The Energy Project’s consultants designed a course, focusing on “specific strategies for strengthening one of the four main dimensions of energy.” The strategies were simple and easy to implement. To improve physical energy, for example, people should set a rigid bedtime. To improve emotional energy, they could increase the amount of positive feedback they give. To improve mental energy, they ought to reduce interruptions as much as possible. And to improve spiritual energy, people were encouraged to reserve time in their day for what they considered most important.
In the spring of 2006, The Energy Project consultants delivered the course to 106 Wachovia employees at a dozen regional banks. The result was immediate and significant.
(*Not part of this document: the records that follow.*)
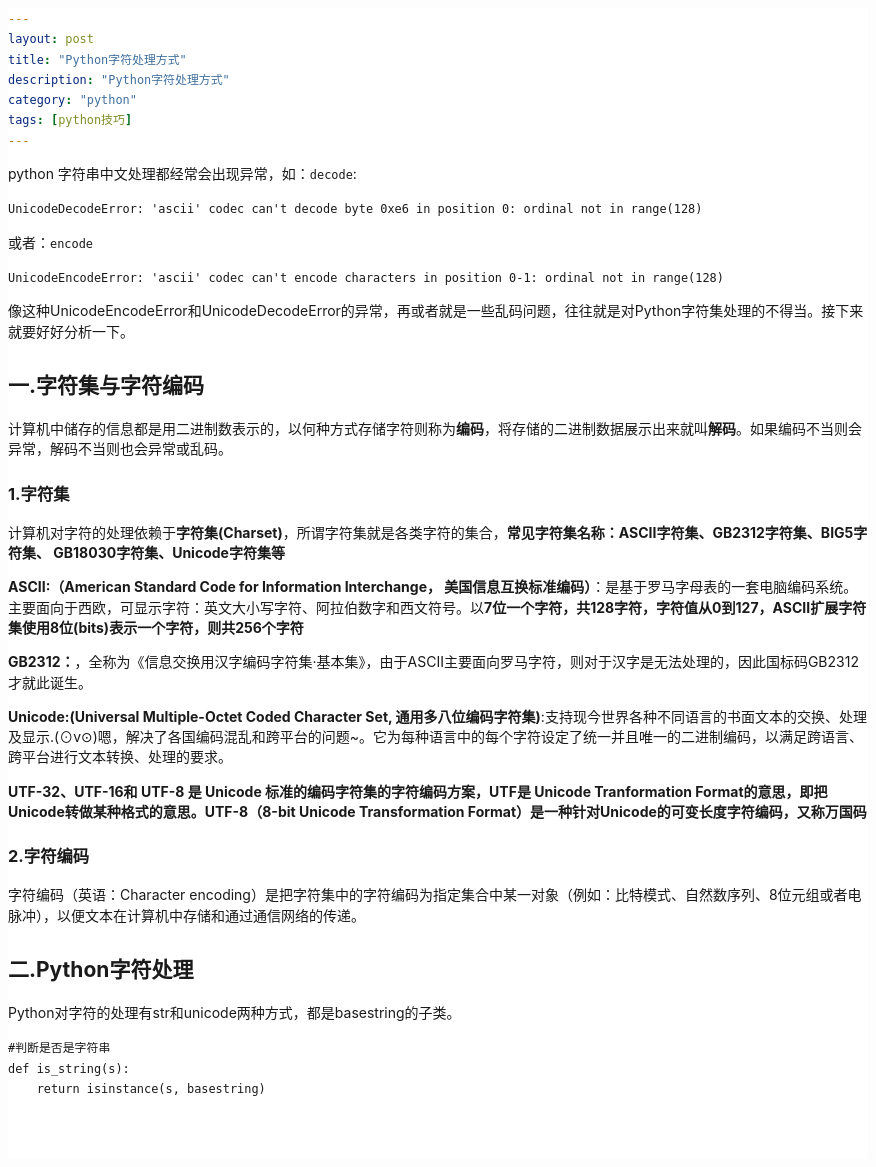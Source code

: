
 ```yaml
---
layout: post
title: "Python字符处理方式"
description: "Python字符处理方式"
category: "python"
tags: [python技巧]
---
```


<p>python 字符串中文处理都经常会出现异常，如：<code>decode</code>:</p>

<pre><code>UnicodeDecodeError: 'ascii' codec can't decode byte 0xe6 in position 0: ordinal not in range(128)
</code></pre>

<p>或者：<code>encode</code></p>

<pre><code>UnicodeEncodeError: 'ascii' codec can't encode characters in position 0-1: ordinal not in range(128)
</code></pre>

<p>像这种UnicodeEncodeError和UnicodeDecodeError的异常，再或者就是一些乱码问题，往往就是对Python字符集处理的不得当。接下来就要好好分析一下。</p>



<h2>一.字符集与字符编码</h2>

<p>计算机中储存的信息都是用二进制数表示的，以何种方式存储字符则称为<strong>编码</strong>，将存储的二进制数据展示出来就叫<strong>解码</strong>。如果编码不当则会异常，解码不当则也会异常或乱码。</p>

<h3>1.字符集</h3>

<p>计算机对字符的处理依赖于<strong>字符集(Charset)</strong>，所谓字符集就是各类字符的集合，<strong>常见字符集名称：ASCII字符集、GB2312字符集、BIG5字符集、 GB18030字符集、Unicode字符集等</strong></p>

<p><strong>ASCII:（American Standard Code for Information Interchange， 美国信息互换标准编码）</strong>：是基于罗马字母表的一套电脑编码系统。主要面向于西欧，可显示字符：英文大小写字符、阿拉伯数字和西文符号。以<strong>7位一个字符，共128字符，字符值从0到127，ASCII扩展字符集使用8位(bits)表示一个字符，则共256个字符</strong></p>

<p><strong>GB2312：</strong>，全称为《信息交换用汉字编码字符集·基本集》，由于ASCII主要面向罗马字符，则对于汉字是无法处理的，因此国标码GB2312才就此诞生。</p>

<p><strong>Unicode:(Universal Multiple-Octet Coded Character Set, 通用多八位编码字符集)</strong>:支持现今世界各种不同语言的书面文本的交换、处理及显示.(⊙v⊙)嗯，解决了各国编码混乱和跨平台的问题~。它为每种语言中的每个字符设定了统一并且唯一的二进制编码，以满足跨语言、跨平台进行文本转换、处理的要求。</p>

<p><strong>UTF-32、UTF-16和 UTF-8 是 Unicode 标准的编码字符集的字符编码方案，UTF是 Unicode Tranformation Format的意思，即把Unicode转做某种格式的意思。UTF-8（8-bit Unicode Transformation Format）是一种针对Unicode的可变长度字符编码，又称万国码</strong></p>

<h3>2.字符编码</h3>

<p>字符编码（英语：Character encoding）是把字符集中的字符编码为指定集合中某一对象（例如：比特模式、自然数序列、8位元组或者电脉冲），以便文本在计算机中存储和通过通信网络的传递。</p>

<h2>二.Python字符处理</h2>

<p>Python对字符的处理有str和unicode两种方式，都是basestring的子类。</p>

<pre><code>#判断是否是字符串
def is_string(s):
    return isinstance(s, basestring)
Compared to a control group, revenues from loans issued by Wachovia’s newly trained employees increased by 13% and revenues from deposits grew by 20%. This wasn’t a short-term uptick, either. “[W]ith only a handful of exceptions,” wrote the study’s authors, “the participants continued to significantly outperform the control group for a full year after completing the program.”
Prioritize downtime
Richard Feynman was an exceedingly lazy man —he admitted so himself. “I’m actively irresponsible,” he said in a 1981 interview. “I tell everybody I don’t do anything; if anyone asks me to be on a committee…’no’ I tell them.” But Feynman’s laziness didn’t hold him back, as his Nobel Prize in Physics will attest. In fact, his prioritization of “lazy” downtime might have even helped him.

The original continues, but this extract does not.